Ahead of the Herd
1
The secret of change is to focus all of your energy, not on fighting the old, but on building the new.
—Socrates
When I got out of college in 1994, I quickly learned that following the established rules of Wall Street and the academic community can be hazardous to your investment performance. When I started my career as a professional investor, the stock market had started to roar higher, and investors saw back-to-back years of banner growth. The world was enamored with the internet and all things dot-com.
My finance training indoctrinated me with the common wisdom taught in business school and the Chartered Financial Analyst (CFA) curriculum. That wisdom asserted that you should focus your attention on trying to value companies and invest in stocks that had excellent valuation based on detailed fundamental analysis. This way of thinking is still the predominant method used on Wall Street today.
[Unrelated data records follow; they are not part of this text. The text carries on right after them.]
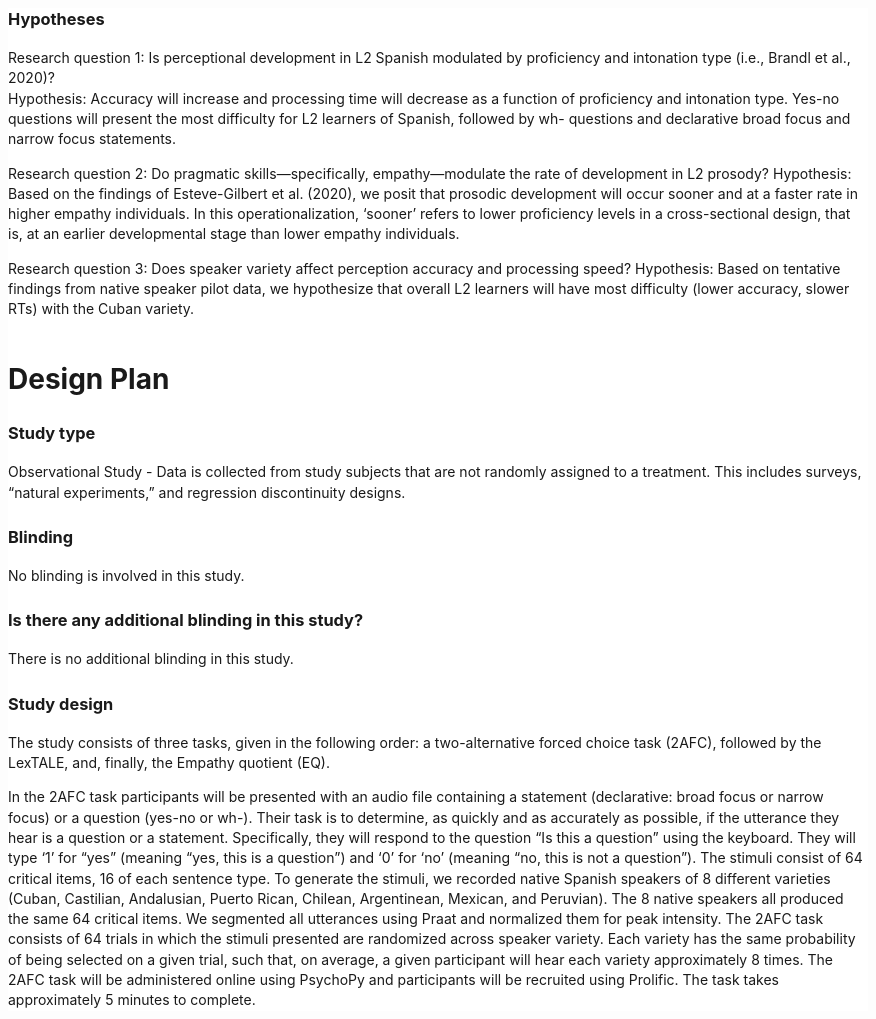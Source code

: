 ### Hypotheses

Research question 1: Is perceptional development in L2 Spanish modulated
by proficiency and intonation type (i.e., Brandl et al., 2020)?  
Hypothesis: Accuracy will increase and processing time will decrease as
a function of proficiency and intonation type. Yes-no questions will
present the most difficulty for L2 learners of Spanish, followed by wh-
questions and declarative broad focus and narrow focus statements.

Research question 2: Do pragmatic skills—specifically, empathy—modulate
the rate of development in L2 prosody? Hypothesis: Based on the findings
of Esteve-Gilbert et al. (2020), we posit that prosodic development will
occur sooner and at a faster rate in higher empathy individuals. In this
operationalization, ‘sooner’ refers to lower proficiency levels in a
cross-sectional design, that is, at an earlier developmental stage than
lower empathy individuals.

Research question 3: Does speaker variety affect perception accuracy and
processing speed? Hypothesis: Based on tentative findings from native
speaker pilot data, we hypothesize that overall L2 learners will have
most difficulty (lower accuracy, slower RTs) with the Cuban variety.

# Design Plan

### Study type

Observational Study - Data is collected from study subjects that are not
randomly assigned to a treatment. This includes surveys, “natural
experiments,” and regression discontinuity designs.

### Blinding

No blinding is involved in this study.

### Is there any additional blinding in this study?

There is no additional blinding in this study.

### Study design

The study consists of three tasks, given in the following order: a
two-alternative forced choice task (2AFC), followed by the LexTALE, and,
finally, the Empathy quotient (EQ).

In the 2AFC task participants will be presented with an audio file
containing a statement (declarative: broad focus or narrow focus) or a
question (yes-no or wh-). Their task is to determine, as quickly and as
accurately as possible, if the utterance they hear is a question or a
statement. Specifically, they will respond to the question “Is this a
question” using the keyboard. They will type ‘1’ for “yes” (meaning
“yes, this is a question”) and ‘0’ for ‘no’ (meaning “no, this is not a
question”). The stimuli consist of 64 critical items, 16 of each
sentence type. To generate the stimuli, we recorded native Spanish
speakers of 8 different varieties (Cuban, Castilian, Andalusian, Puerto
Rican, Chilean, Argentinean, Mexican, and Peruvian). The 8 native
speakers all produced the same 64 critical items. We segmented all
utterances using Praat and normalized them for peak intensity. The 2AFC
task consists of 64 trials in which the stimuli presented are randomized
across speaker variety. Each variety has the same probability of being
selected on a given trial, such that, on average, a given participant
will hear each variety approximately 8 times. The 2AFC task will be
administered online using PsychoPy and participants will be recruited
using Prolific. The task takes approximately 5 minutes to complete.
At first, this method worked very well in the market for me. But then something strange happened—something that was never taught in business school or the CFA curriculum. My stocks, which had great fundamentals, started heading down hard, while poor quality stocks with no earnings skyrocketed. This continued for a couple of years. My firm started losing assets as people began to move their money to mutual funds that were investing in everything dot-com. Investors were hypnotized by greed and throwing out the fundamentals. Many of the best, strictly fundamental managers saw their portfolios get slashed in value. In fact, Warren Buffett, one of the most famous value investors, saw his portfolio in Berkshire Hathaway crash in value, going down over 50 percent during this period of time. It was brutal.
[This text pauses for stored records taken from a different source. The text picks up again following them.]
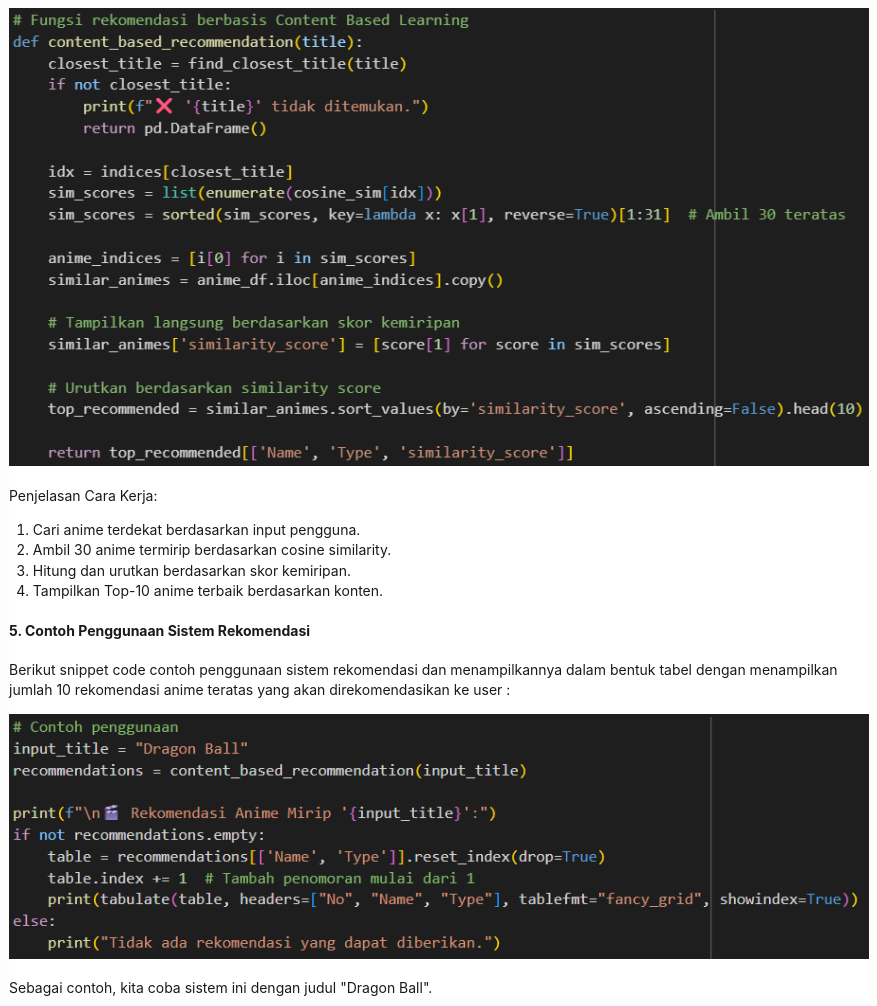 ![Fungsi CBF](images/fungsicbf.png)

Penjelasan Cara Kerja:
1. Cari anime terdekat berdasarkan input pengguna.
2. Ambil 30 anime termirip berdasarkan cosine similarity.
3. Hitung dan urutkan berdasarkan skor kemiripan.
4. Tampilkan Top-10 anime terbaik berdasarkan konten.

#### 5. Contoh Penggunaan Sistem Rekomendasi

Berikut snippet code contoh penggunaan sistem rekomendasi dan menampilkannya dalam bentuk tabel dengan menampilkan jumlah 10 rekomendasi anime teratas yang akan direkomendasikan ke user :

![Snippet Code](images/snippetcode.png)

Sebagai contoh, kita coba sistem ini dengan judul "Dragon Ball".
Then, everything reversed. In the year 2000, all of the poor-quality dot-com stocks crashed while stocks with good fundamentals moved much higher. If you were a buy-and-hold index investor who followed the conventional wisdom, you would have suffered losses for well over a decade because most of your stocks would be invested in the companies that crashed!
I estimate that 80 percent of investors are following the established rules that were invented and promoted by Wall Street. I believe that investors will do much better if they step away from products sold to the masses. Mass-marketed products tend to water down your ability to generate solid, risk-adjusted returns. I also believe that investors should take a different approach than the buy-and-hold convention.
Instead, I supportnot conforming to the established rules that have been preached by the financial services industry, but to think independently based on a formula that I will introduce. I’m talking about changing your habits and not following the herd.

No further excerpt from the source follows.